Russian controllers sent a new automated Progress supply spacecraft toward the International Space Station on Saturday. Launched from Baikonur Cosmodrome in Kazakhstan, the Progress 22 will have the distinction – at least for a while after its unloading – of serving as a closet rather than a garbage can for the orbiting laboratory.
Progress 22, which is expected to dock with the station on Monday, is carrying about 2.5 tons of equipment and supplies, including more than 1,900 pounds of propellant, just over 100 pounds of air and oxygen, almost 250 pounds of water and almost 2,860 pounds of dry cargo.
Its sister cargo carrier Progress 20 was undocked from the station on June 19. Russian controllers de-orbited the drone craft and destroyed it with its load of trash and station discards during atmospheric re-entry.
Progress 21, which arrived at the station April 23, remains at the aft docking port of the Zvezda service module.

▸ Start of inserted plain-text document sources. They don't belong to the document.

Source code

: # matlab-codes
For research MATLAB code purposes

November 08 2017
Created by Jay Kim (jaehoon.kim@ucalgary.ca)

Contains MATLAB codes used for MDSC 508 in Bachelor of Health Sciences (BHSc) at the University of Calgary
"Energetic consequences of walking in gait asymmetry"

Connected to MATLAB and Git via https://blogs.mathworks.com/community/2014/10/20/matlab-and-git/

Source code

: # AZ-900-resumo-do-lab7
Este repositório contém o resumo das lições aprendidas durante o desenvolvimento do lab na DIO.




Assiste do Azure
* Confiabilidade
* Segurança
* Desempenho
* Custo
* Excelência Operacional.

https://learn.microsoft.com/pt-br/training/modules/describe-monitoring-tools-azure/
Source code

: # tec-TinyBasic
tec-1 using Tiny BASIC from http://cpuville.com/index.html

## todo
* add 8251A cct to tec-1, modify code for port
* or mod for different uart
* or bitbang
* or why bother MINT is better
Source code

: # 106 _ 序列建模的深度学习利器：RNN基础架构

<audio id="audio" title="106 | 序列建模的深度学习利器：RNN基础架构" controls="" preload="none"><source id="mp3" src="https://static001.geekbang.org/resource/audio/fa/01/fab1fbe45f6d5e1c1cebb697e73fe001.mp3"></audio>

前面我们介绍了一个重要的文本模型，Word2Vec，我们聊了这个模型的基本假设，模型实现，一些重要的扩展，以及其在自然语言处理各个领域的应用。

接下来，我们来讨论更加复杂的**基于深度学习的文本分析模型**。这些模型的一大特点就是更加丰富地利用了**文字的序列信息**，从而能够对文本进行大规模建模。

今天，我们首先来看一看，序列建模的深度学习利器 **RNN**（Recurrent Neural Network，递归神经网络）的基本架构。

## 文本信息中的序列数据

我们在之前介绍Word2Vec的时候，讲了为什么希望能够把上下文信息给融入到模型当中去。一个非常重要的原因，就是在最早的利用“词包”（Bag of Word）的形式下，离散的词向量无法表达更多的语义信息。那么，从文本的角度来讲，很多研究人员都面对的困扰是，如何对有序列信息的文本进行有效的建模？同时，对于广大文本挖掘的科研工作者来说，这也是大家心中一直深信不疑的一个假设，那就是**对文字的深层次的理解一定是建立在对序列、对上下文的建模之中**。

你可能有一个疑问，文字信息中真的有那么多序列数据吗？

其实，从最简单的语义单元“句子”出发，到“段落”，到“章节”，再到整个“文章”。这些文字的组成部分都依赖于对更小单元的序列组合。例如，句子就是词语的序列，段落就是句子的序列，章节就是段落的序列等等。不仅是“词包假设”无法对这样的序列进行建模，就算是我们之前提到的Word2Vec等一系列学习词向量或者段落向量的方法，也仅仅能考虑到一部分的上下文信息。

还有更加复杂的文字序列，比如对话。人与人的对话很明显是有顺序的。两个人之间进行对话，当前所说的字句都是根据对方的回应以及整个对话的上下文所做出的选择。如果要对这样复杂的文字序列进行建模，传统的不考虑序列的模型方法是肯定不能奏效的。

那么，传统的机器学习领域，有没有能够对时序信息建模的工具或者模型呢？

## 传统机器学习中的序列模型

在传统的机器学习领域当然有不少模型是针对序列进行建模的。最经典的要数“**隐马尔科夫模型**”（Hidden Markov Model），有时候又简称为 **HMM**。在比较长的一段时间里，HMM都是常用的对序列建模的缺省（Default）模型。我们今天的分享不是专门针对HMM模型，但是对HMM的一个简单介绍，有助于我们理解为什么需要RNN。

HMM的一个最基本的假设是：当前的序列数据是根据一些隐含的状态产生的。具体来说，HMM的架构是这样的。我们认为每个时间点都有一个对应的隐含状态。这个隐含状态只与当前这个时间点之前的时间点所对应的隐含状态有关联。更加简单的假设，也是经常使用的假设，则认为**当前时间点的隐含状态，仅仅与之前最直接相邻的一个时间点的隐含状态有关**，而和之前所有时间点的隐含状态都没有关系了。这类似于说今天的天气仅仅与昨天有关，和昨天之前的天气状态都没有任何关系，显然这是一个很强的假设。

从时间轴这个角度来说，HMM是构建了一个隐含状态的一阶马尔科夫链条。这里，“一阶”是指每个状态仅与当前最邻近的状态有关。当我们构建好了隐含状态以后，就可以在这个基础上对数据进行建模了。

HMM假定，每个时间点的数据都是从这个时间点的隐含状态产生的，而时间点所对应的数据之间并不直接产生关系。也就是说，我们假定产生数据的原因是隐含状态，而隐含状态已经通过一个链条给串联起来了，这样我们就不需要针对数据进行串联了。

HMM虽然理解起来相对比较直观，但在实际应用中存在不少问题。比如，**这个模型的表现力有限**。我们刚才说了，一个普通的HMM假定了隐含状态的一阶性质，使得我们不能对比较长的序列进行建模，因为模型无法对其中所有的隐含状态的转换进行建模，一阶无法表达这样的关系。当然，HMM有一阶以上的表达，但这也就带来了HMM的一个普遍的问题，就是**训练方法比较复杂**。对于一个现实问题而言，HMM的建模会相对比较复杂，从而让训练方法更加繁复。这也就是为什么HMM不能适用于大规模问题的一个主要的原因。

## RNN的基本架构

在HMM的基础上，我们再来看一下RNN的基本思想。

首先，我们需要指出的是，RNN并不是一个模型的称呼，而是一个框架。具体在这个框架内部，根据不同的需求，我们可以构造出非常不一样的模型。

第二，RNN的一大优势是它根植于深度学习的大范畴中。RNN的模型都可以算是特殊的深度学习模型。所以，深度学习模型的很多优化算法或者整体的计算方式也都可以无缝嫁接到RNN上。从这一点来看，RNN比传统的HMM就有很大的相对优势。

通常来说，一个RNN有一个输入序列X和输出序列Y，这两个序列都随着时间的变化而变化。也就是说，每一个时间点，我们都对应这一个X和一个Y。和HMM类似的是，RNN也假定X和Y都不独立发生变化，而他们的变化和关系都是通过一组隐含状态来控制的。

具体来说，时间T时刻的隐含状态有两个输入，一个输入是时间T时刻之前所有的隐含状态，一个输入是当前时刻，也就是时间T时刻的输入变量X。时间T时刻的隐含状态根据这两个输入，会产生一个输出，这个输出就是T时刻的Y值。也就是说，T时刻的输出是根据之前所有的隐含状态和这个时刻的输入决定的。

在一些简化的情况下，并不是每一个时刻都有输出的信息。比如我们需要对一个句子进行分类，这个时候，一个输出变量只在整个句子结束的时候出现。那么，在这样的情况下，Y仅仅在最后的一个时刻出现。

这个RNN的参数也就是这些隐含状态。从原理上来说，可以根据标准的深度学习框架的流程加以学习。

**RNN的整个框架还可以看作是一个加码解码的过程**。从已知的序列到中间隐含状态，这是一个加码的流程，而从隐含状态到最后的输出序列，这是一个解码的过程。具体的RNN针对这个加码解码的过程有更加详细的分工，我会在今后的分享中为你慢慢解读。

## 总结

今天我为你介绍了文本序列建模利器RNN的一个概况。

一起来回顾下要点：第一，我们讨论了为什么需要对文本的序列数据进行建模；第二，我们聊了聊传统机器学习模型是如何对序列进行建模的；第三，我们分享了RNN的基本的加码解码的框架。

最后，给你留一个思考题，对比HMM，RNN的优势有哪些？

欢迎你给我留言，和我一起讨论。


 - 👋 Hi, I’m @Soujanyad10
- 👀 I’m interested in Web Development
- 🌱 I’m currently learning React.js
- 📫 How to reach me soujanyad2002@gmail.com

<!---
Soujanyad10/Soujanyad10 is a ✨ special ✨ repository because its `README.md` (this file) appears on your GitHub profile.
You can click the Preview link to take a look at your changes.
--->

It is scheduled to be undocked and deorbited on Sept. 13.
Progress 22 will dock at the Russian Pirs compartment. Plans call for it to provide additional stowage space, rather than act as a trash receptacle. Many items eventually to be stowed aboard will be delivered by Discovery on STS-121, scheduled to launch on July 1.
The station crew will begin unloading Progress 22 only after Discovery’s departure.
The Progress series is similar in appearance and some design elements to the Soyuz spacecraft, which brings crew members to the station, serves as a lifeboat while they are there and returns them to Earth. The aft module, the instrumentation and propulsion module, is nearly identical.
The second of the three Progress sections is a refueling module, and the third, uppermost as the Progress sits on the launch pad, is a cargo module. On the Soyuz, the descent module, where the crew is seated on launch and which returns them to Earth, is the middle module and the third is called the orbital module.